Building a Billion User Load Balancer [video]

dorianm · on Jan 9, 2017

Map of Google data centers: http://imgur.com/l1dDdQe

Map of Facebook data centers and PoP: http://imgur.com/dek8ESX

Retr0spectrum · on Jan 9, 2017

I'm surprised that neither have any datacenters in India. Does anyone know why this might be?

nocarrier · on Jan 9, 2017

Cost was a smaller factor than politics; the Indian government wanted the private keys for our certs in order to let FB put a POP there. That was an absolute dealbreaker, so we served India from Singapore and other POPs in nearby countries.

Regarding building a datacenter, that's much higher risk since it's a $100M-1B capital investment. I'm guessing both Facebook and Google see too much volatility to make the risk worth it. It could be an expensive paperweight if the Indian government changed their minds.

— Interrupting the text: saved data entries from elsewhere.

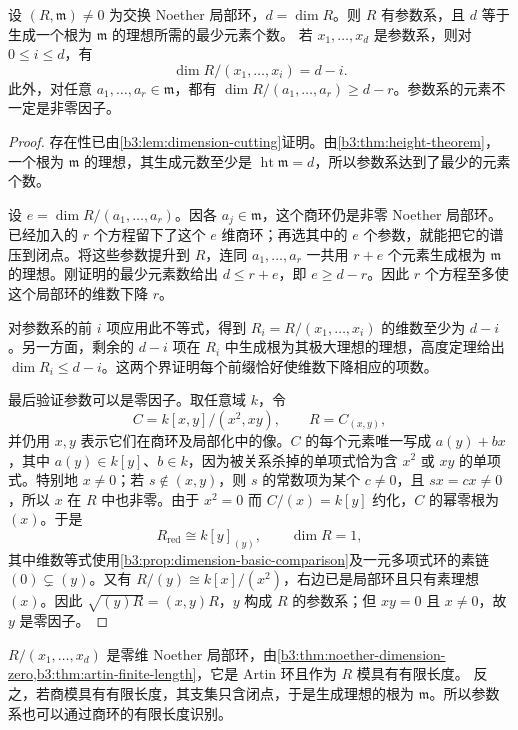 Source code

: \begin{theorem}\label{b3:thm:system-of-parameters}
	设 \((R,\mathfrak m)\ne0\) 为交换 Noether 局部环，\(d=\dim R\)。则 \(R\) 有参数系，且 \(d\) 等于生成一个根为 \(\mathfrak m\) 的理想所需的最少元素个数。 若 \(x_1,\ldots,x_d\) 是参数系，则对 \(0\le i\le d\)，有
	\[
		\dim R/(x_1,\ldots,x_i)=d-i.
	\]
	此外，对任意 \(a_1,\ldots,a_r\in\mathfrak m\)，都有 \(\dim R/(a_1,\ldots,a_r)\ge d-r\)。参数系的元素不一定是非零因子。
\end{theorem}
\begin{proof}
	存在性已由\cref{b3:lem:dimension-cutting}证明。由\cref{b3:thm:height-theorem}，一个根为 \(\mathfrak m\) 的理想，其生成元数至少是 \(\operatorname{ht}\mathfrak m=d\)，所以参数系达到了最少的元素个数。

	设 \(e=\dim R/(a_1,\ldots,a_r)\)。因各 \(a_j\in\mathfrak m\)，这个商环仍是非零 Noether 局部环。已经加入的 \(r\) 个方程留下了这个 \(e\) 维商环；再选其中的 \(e\) 个参数，就能把它的谱压到闭点。将这些参数提升到 \(R\)，连同 \(a_1,\ldots,a_r\) 一共用 \(r+e\) 个元素生成根为 \(\mathfrak m\) 的理想。刚证明的最少元素数给出 \(d\le r+e\)，即 \(e\ge d-r\)。因此 \(r\) 个方程至多使这个局部环的维数下降 \(r\)。

	对参数系的前 \(i\) 项应用此不等式，得到 \(R_i=R/(x_1,\ldots,x_i)\) 的维数至少为 \(d-i\)。另一方面，剩余的 \(d-i\) 项在 \(R_i\) 中生成根为其极大理想的理想，高度定理给出 \(\dim R_i\le d-i\)。这两个界证明每个前缀恰好使维数下降相应的项数。

	最后验证参数可以是零因子。取任意域 \(k\)，令
	\[
		C=k[x,y]/(x^2,xy),\qquad R=C_{(x,y)},
	\]
	并仍用 \(x,y\) 表示它们在商环及局部化中的像。\(C\) 的每个元素唯一写成 \(a(y)+bx\)，其中 \(a(y)\in k[y]\)、\(b\in k\)，因为被关系杀掉的单项式恰为含 \(x^2\) 或 \(xy\) 的单项式。特别地 \(x\ne0\)；若 \(s\notin(x,y)\)，则 \(s\) 的常数项为某个 \(c\ne0\)，且 \(sx=cx\ne0\)，所以 \(x\) 在 \(R\) 中也非零。由于 \(x^2=0\) 而 \(C/(x)=k[y]\) 约化，\(C\) 的幂零根为 \((x)\)。于是
	\[
		R_{\mathrm{red}}\cong k[y]_{(y)},\qquad \dim R=1,
	\]
	其中维数等式使用\cref{b3:prop:dimension-basic-comparison}及一元多项式环的素链 \((0)\subsetneq(y)\)。又有 \(R/(y)\cong k[x]/(x^2)\)，右边已是局部环且只有素理想 \((x)\)。因此 \(\sqrt{(y)R}=(x,y)R\)，\(y\) 构成 \(R\) 的参数系；但 \(xy=0\) 且 \(x\ne0\)，故 \(y\) 是零因子。
\end{proof}

\(R/(x_1,\ldots,x_d)\) 是零维 Noether 局部环，由\cref{b3:thm:noether-dimension-zero,b3:thm:artin-finite-length}，它是 Artin 环且作为 \(R\) 模具有有限长度。 反之，若商模具有有限长度，其支集只含闭点，于是生成理想的根为 \(\mathfrak m\)。所以参数系也可以通过商环的有限长度识别。

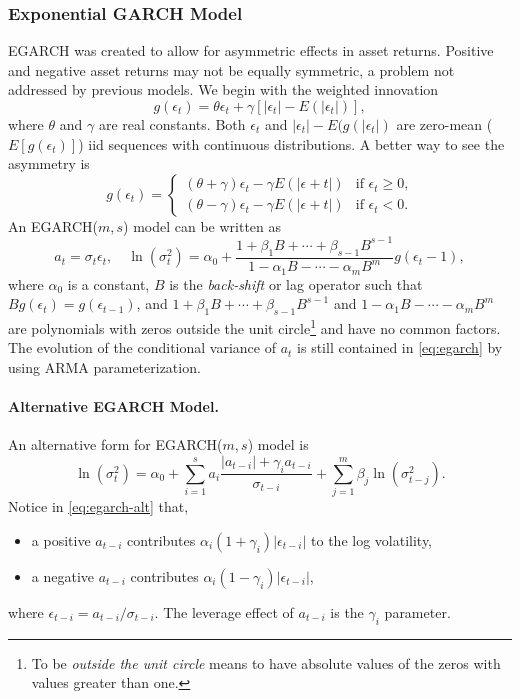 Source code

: \subsubsection{Exponential GARCH Model}
EGARCH was created to allow for asymmetric effects in asset returns. Positive and negative asset returns may not be equally symmetric, a problem not addressed by previous models. We begin with the weighted innovation
\[
g(\epsilon_t) = \theta \epsilon_t + \gamma \left[ |\epsilon_t| - E(|\epsilon_t|) \right],
\]
where $\theta$ and $\gamma$ are real constants. Both $\epsilon_t$ and $|\epsilon_t|-E(g(|\epsilon_t|)$ are zero-mean ($E[g(\epsilon_t)]$) iid sequences with continuous distributions. A better way to see the asymmetry is
\[
g(\epsilon_t) =
	\begin{cases}
	(\theta + \gamma)\epsilon_t - \gamma E(|\epsilon+t |) & \text{if $\epsilon_t \ge 0$,} \\
	(\theta - \gamma)\epsilon_t - \gamma E(|\epsilon+t |) & \text{if $\epsilon_t < 0$}.
	\end{cases}
\]
An EGARCH($m,s$) model can be written as
\begin{equation}
a_t = \sigma_t \epsilon_t, \quad \ln(\sigma^2_t)=\alpha_0 +
\frac{1+\beta_1 B+ \cdots +\beta_{s-1} B^{s-1}}{1-\alpha_1 B -\cdots -\alpha_m B^m} g(\epsilon_t - 1),
\label{eq:egarch}
\end{equation}
where $\alpha_0$ is a constant, $B$ is the \emph{back-shift} or lag operator such that $Bg(\epsilon_t)=g(\epsilon_{t-1})$, and $1+\beta_1 B +\cdots +\beta_{s-1} B^{s-1}$ and $1-\alpha_1 B -\cdots -\alpha_m B^m$ are polynomials with zeros outside the unit circle\footnote{To be \emph{outside the unit circle} means to have absolute values of the zeros with values greater than one.} and have no common factors. The evolution of the conditional variance of $a_t$ is still contained in \eqref{eq:egarch} by using ARMA parameterization.

\paragraph{Alternative EGARCH Model.} An alternative form for EGARCH($m,s$) model is
\begin{equation}
\ln(\sigma^2_t) = \alpha_0 + \sum^s_{i=1} a_i \frac{|a_{t-i}|+\gamma_i a_{t-i}}{\sigma_{t-i}} +
\sum^m_{j=1} \beta_j \ln(\sigma^2_{t-j}).
\label{eq:egarch-alt}
\end{equation}
Notice in \eqref{eq:egarch-alt} that,
\begin{itemize}
\item a positive $a_{t-i}$ contributes $\alpha_i(1+\gamma_i)|\epsilon_{t-i}|$ to the log volatility,
\item a negative $a_{t-i}$ contributes $\alpha_i(1-\gamma_i)|\epsilon_{t-i}|$,
\end{itemize}
where $\epsilon_{t-i}=a_{t-i}/\sigma_{t-i}$. The leverage effect of $a_{t-i}$ is the $\gamma_i$ parameter.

degenerate · on Jan 9, 2017

Wow. Thank you for not bending over on the private key issue. That's terrible.

Joe8Bit · on Jan 9, 2017

My intuition tells me it's a combination of:

* They eventually will build one, but Indian consumers are (as of right now) less valuable to them (from an ad targeting perspective) than other geographies e.g. the economic/time/effort investment ROI is better elsewhere in the short term

* SE Asia (and their POPs there) have reasonable connectivity to India, so it might good enough for the time being

noponpop · on Jan 9, 2017

That's not quite the answer he gave to this exact question in the video: geopolitics and cost were the major reasons, they want pops there.

theDoug · on Jan 9, 2017

Google has announced a region for Mumbai (India) coming this year: https://cloud.google.com/about/locations/

(Can't/won't speculate as to why not earlier.)

brobinson · on Jan 9, 2017

Both Google and Facebook both have datacenters/PoPs in Taiwan? I can't imagine the 24mm people there justify it, and both services are either largely unused or blocked in the nearby PRC...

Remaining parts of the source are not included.